Alec: beautiful simplicity. Something few people could associate with the high warlock of Brooklyn, but how could anyone contradict the simple beauty of the proposal I just recieved. Yet here engulfed in the dancing darkness of the new york, summer night, a single sentance chased the joy i shoud be feeling around my mind like a cat and mouse: trivial and forgotten. I had stopped at Takis but just briefly, the noise making me feel like i've gone through a blender backward. A stunning faerie boy with fiery hair and dark, mahogany eyes had flashed me a smile, teeth pointed as razors. A warlock girl, silver and blue with flowers for hair hummed a lullaby, in which the words were based around war.

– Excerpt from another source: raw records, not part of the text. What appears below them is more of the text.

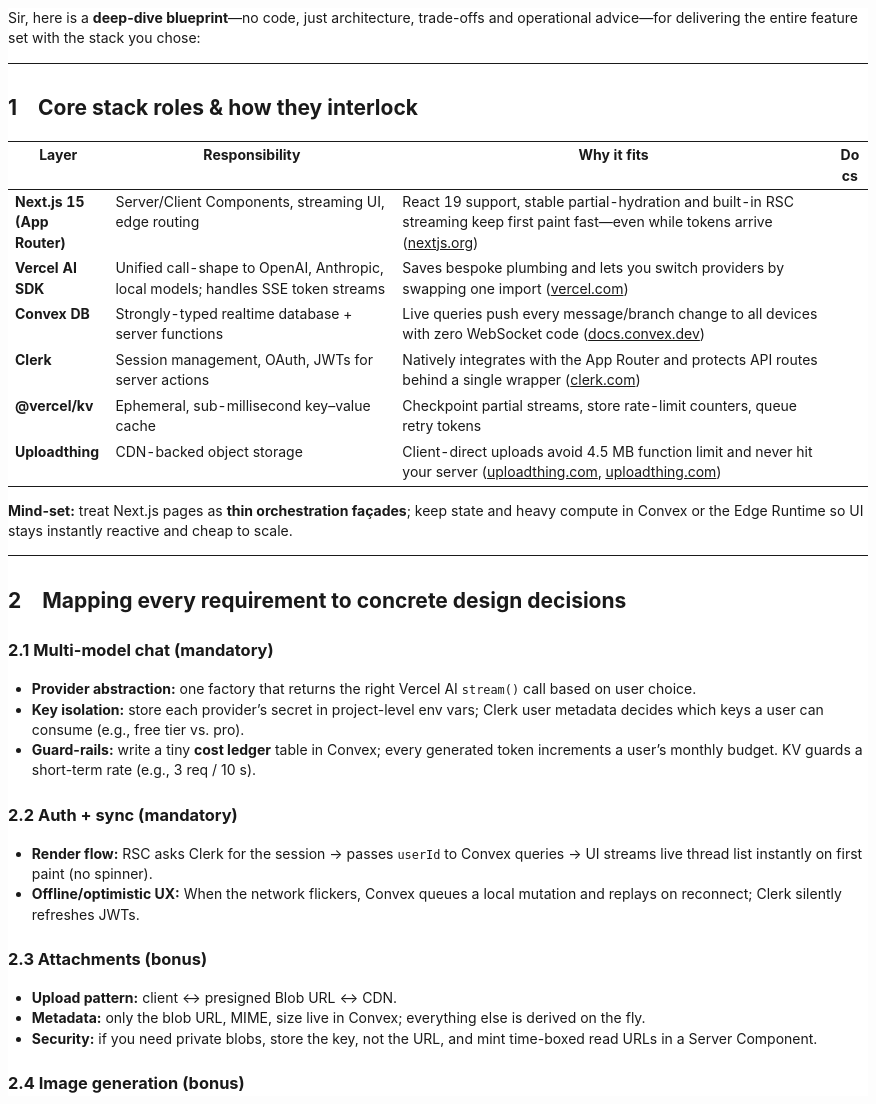 Sir, here is a **deep-dive blueprint**—no code, just architecture, trade-offs and operational advice—for delivering the entire feature set with the stack you chose:

---

## 1 Core stack roles & how they interlock

| Layer                       | Responsibility                                                                   | Why it fits                                                                                                                            | Docs |
| --------------------------- | -------------------------------------------------------------------------------- | -------------------------------------------------------------------------------------------------------------------------------------- | ---- |
| **Next.js 15 (App Router)** | Server/Client Components, streaming UI, edge routing                             | React 19 support, stable partial-hydration and built-in RSC streaming keep first paint fast—even while tokens arrive ([nextjs.org][1]) |      |
| **Vercel AI SDK**           | Unified call-shape to OpenAI, Anthropic, local models; handles SSE token streams | Saves bespoke plumbing and lets you switch providers by swapping one import ([vercel.com][2])                                          |      |
| **Convex DB**               | Strongly-typed realtime database + server functions                              | Live queries push every message/branch change to all devices with zero WebSocket code ([docs.convex.dev][3])                           |      |
| **Clerk**                   | Session management, OAuth, JWTs for server actions                               | Natively integrates with the App Router and protects API routes behind a single wrapper ([clerk.com][4])                               |      |
| **@vercel/kv**              | Ephemeral, sub-millisecond key–value cache                                       | Checkpoint partial streams, store rate-limit counters, queue retry tokens                                                              |      |
| **Uploadthing**             | CDN-backed object storage                                                        | Client-direct uploads avoid 4.5 MB function limit and never hit your server ([uploadthing.com][5], [uploadthing.com][6])                         |      |

**Mind-set:** treat Next.js pages as **thin orchestration façades**; keep state and heavy compute in Convex or the Edge Runtime so UI stays instantly reactive and cheap to scale.

---

## 2 Mapping every requirement to concrete design decisions

### 2.1 Multi-model chat (mandatory)

* **Provider abstraction:** one factory that returns the right Vercel AI `stream()` call based on user choice.
* **Key isolation:** store each provider’s secret in project-level env vars; Clerk user metadata decides which keys a user can consume (e.g., free tier vs. pro).
* **Guard-rails:** write a tiny **cost ledger** table in Convex; every generated token increments a user’s monthly budget. KV guards a short-term rate (e.g., 3 req / 10 s).

### 2.2 Auth + sync (mandatory)

* **Render flow:** RSC asks Clerk for the session → passes `userId` to Convex queries → UI streams live thread list instantly on first paint (no spinner).
* **Offline/optimistic UX:** When the network flickers, Convex queues a local mutation and replays on reconnect; Clerk silently refreshes JWTs.

### 2.3 Attachments (bonus)

* **Upload pattern:** client ↔ presigned Blob URL ↔ CDN.
* **Metadata:** only the blob URL, MIME, size live in Convex; everything else is derived on the fly.
* **Security:** if you need private blobs, store the key, not the URL, and mint time-boxed read URLs in a Server Component.

### 2.4 Image generation (bonus)


[1]: https://nextjs.org/blog/next-15?utm_source=chatgpt.com "Next.js 15"
[2]: https://vercel.com/docs/functions/streaming-functions?utm_source=chatgpt.com "Streaming - Vercel"
[3]: https://docs.convex.dev/tutorial/?utm_source=chatgpt.com "Convex Tutorial: A Chat App | Convex Developer Hub"
[4]: https://clerk.com/nextjs-authentication?utm_source=chatgpt.com "Next.js Authentication - Best Auth Middleware for your Next app!"
[5]: https://vercel.com/docs/vercel-blob?utm_source=chatgpt.com "Vercel Blob"
[6]: https://vercel.com/docs/vercel-blob/server-upload?utm_source=chatgpt.com "Server Uploads with Vercel Blob"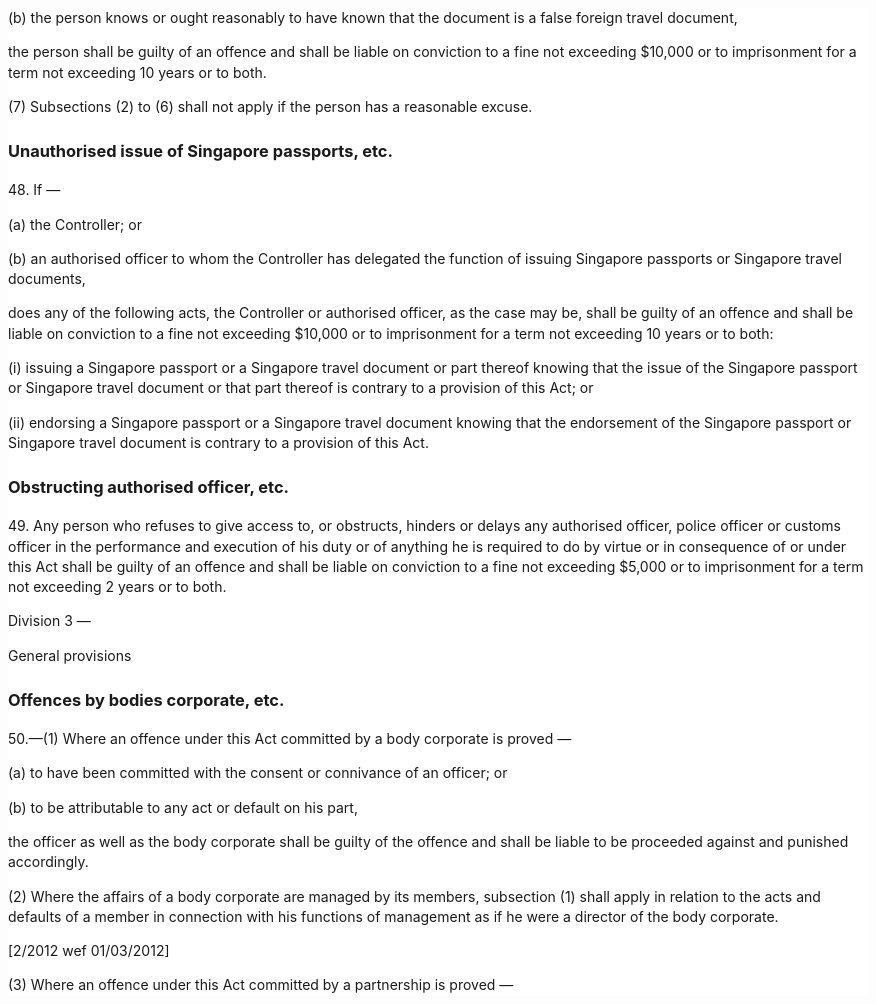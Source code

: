 (b) the person knows or ought reasonably to have known that the document is a false foreign travel document,

the person shall be guilty of an offence and shall be liable on conviction to a fine not exceeding $10,000 or to imprisonment for a term not exceeding 10 years or to both.

(7) Subsections (2) to (6) shall not apply if the person has a reasonable excuse.

### Unauthorised issue of Singapore passports, etc.

48\. If —

(a) the Controller; or

(b) an authorised officer to whom the Controller has delegated the function of issuing Singapore passports or Singapore travel documents,

does any of the following acts, the Controller or authorised officer, as the case may be, shall be guilty of an offence and shall be liable on conviction to a fine not exceeding $10,000 or to imprisonment for a term not exceeding 10 years or to both:

(i) issuing a Singapore passport or a Singapore travel document or part thereof knowing that the issue of the Singapore passport or Singapore travel document or that part thereof is contrary to a provision of this Act; or

(ii) endorsing a Singapore passport or a Singapore travel document knowing that the endorsement of the Singapore passport or Singapore travel document is contrary to a provision of this Act.

### Obstructing authorised officer, etc.

49\. Any person who refuses to give access to, or obstructs, hinders or delays any authorised officer, police officer or customs officer in the performance and execution of his duty or of anything he is required to do by virtue or in consequence of or under this Act shall be guilty of an offence and shall be liable on conviction to a fine not exceeding $5,000 or to imprisonment for a term not exceeding 2 years or to both.

Division 3 —

General provisions

### Offences by bodies corporate, etc.

50\.—(1) Where an offence under this Act committed by a body corporate is proved —

(a) to have been committed with the consent or connivance of an officer; or

(b) to be attributable to any act or default on his part,

the officer as well as the body corporate shall be guilty of the offence and shall be liable to be proceeded against and punished accordingly.

(2) Where the affairs of a body corporate are managed by its members, subsection (1) shall apply in relation to the acts and defaults of a member in connection with his functions of management as if he were a director of the body corporate.

[2/2012 wef 01/03/2012]

(3) Where an offence under this Act committed by a partnership is proved —
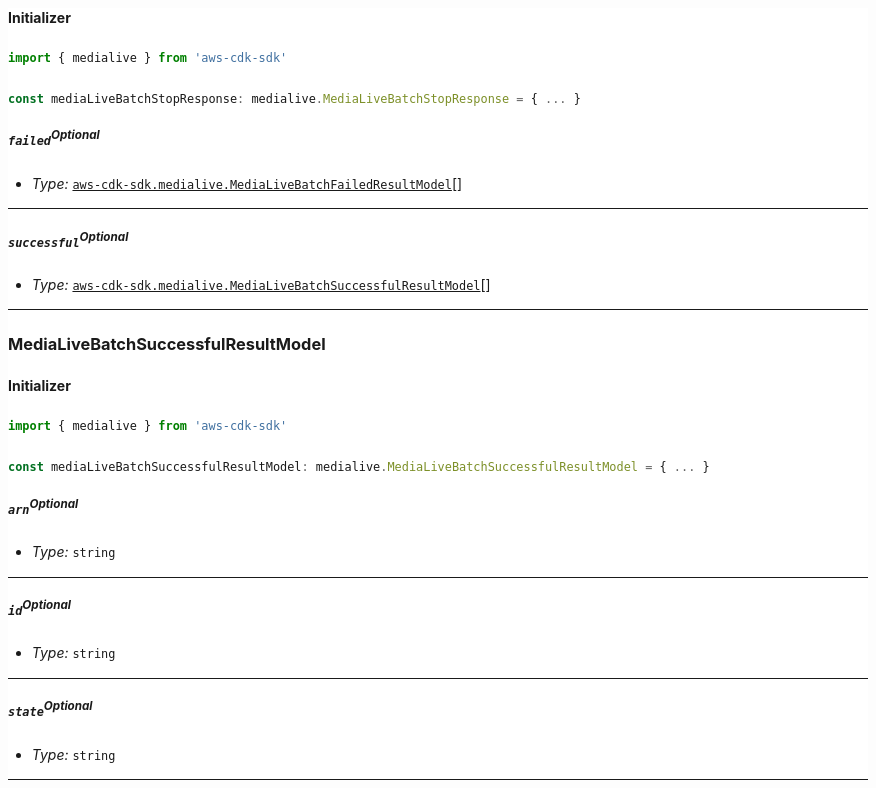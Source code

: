 #### Initializer <a name="[object Object].Initializer"></a>

```typescript
import { medialive } from 'aws-cdk-sdk'

const mediaLiveBatchStopResponse: medialive.MediaLiveBatchStopResponse = { ... }
```

##### `failed`<sup>Optional</sup> <a name="aws-cdk-sdk.medialive.MediaLiveBatchStopResponse.property.failed"></a>

- *Type:* [`aws-cdk-sdk.medialive.MediaLiveBatchFailedResultModel`](#aws-cdk-sdk.medialive.MediaLiveBatchFailedResultModel)[]

---

##### `successful`<sup>Optional</sup> <a name="aws-cdk-sdk.medialive.MediaLiveBatchStopResponse.property.successful"></a>

- *Type:* [`aws-cdk-sdk.medialive.MediaLiveBatchSuccessfulResultModel`](#aws-cdk-sdk.medialive.MediaLiveBatchSuccessfulResultModel)[]

---

### MediaLiveBatchSuccessfulResultModel <a name="aws-cdk-sdk.medialive.MediaLiveBatchSuccessfulResultModel"></a>

#### Initializer <a name="[object Object].Initializer"></a>

```typescript
import { medialive } from 'aws-cdk-sdk'

const mediaLiveBatchSuccessfulResultModel: medialive.MediaLiveBatchSuccessfulResultModel = { ... }
```

##### `arn`<sup>Optional</sup> <a name="aws-cdk-sdk.medialive.MediaLiveBatchSuccessfulResultModel.property.arn"></a>

- *Type:* `string`

---

##### `id`<sup>Optional</sup> <a name="aws-cdk-sdk.medialive.MediaLiveBatchSuccessfulResultModel.property.id"></a>

- *Type:* `string`

---

##### `state`<sup>Optional</sup> <a name="aws-cdk-sdk.medialive.MediaLiveBatchSuccessfulResultModel.property.state"></a>

- *Type:* `string`

---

Sitting alone on the steps of the institute, no longer a home for me, in the dead of the starry night, i contemplated how everything in Magnus's life was fickle, desposible and ever changing, and how could I be a permenant part of someone whom I will always be tempory to's life? When had everything breathtaking in my life developed an ironic cruelty or brutal honesty?

A groaning, distinctive murmur of the institute doors opening sounded behind me, but i didnt turn. I knew he was coming, because he was reliable, understanding, strong and forever. My forever.

"Did magnus blow up the apartment with excessive use of blue fire?" Jace's amused, cool voice sounded by my ear, as he settled himself down next to me. "How did you know I was diwn here?" I asked, desperate to avoid a certain conversation about a certain warlock.

Gesturing toward the empty bottles of booze scattered at my feet, "i heard the symphony of relationship drama; the clink of beer bottles, exxagerated sighing and the clicking of you checking your phone to see if he called" his smile was genuine, but his eyes sympathetic.

"So did magnus actually blow up the apartment with excessive use of blue fire?" He repeated. Sighing, I gave myself over to my emotions and allowed myself to be comforted by my brother. "Close," i started "he proposed to me. But how can we talk about a lifetime together when im only a chapter of his?"

Jace smiled at me with his compassionate, golden eyes and whispered "we are bound together, me and you, by a rune that will fade when death separates us, but never leaves our skin completely. I suppose it depends if you believe carrying the mark the other person left on you all your life, remembering the joy and love, is worth the pain of being separated. I would never choose to be anything but your parabatai, no matter how much it could hurt to be without you, and I believe the mark you have left on Magnus's heart will stay with him forever. His forever. Go home Alec." He grinned and without another word, glided back into the institute. And i went home. Home.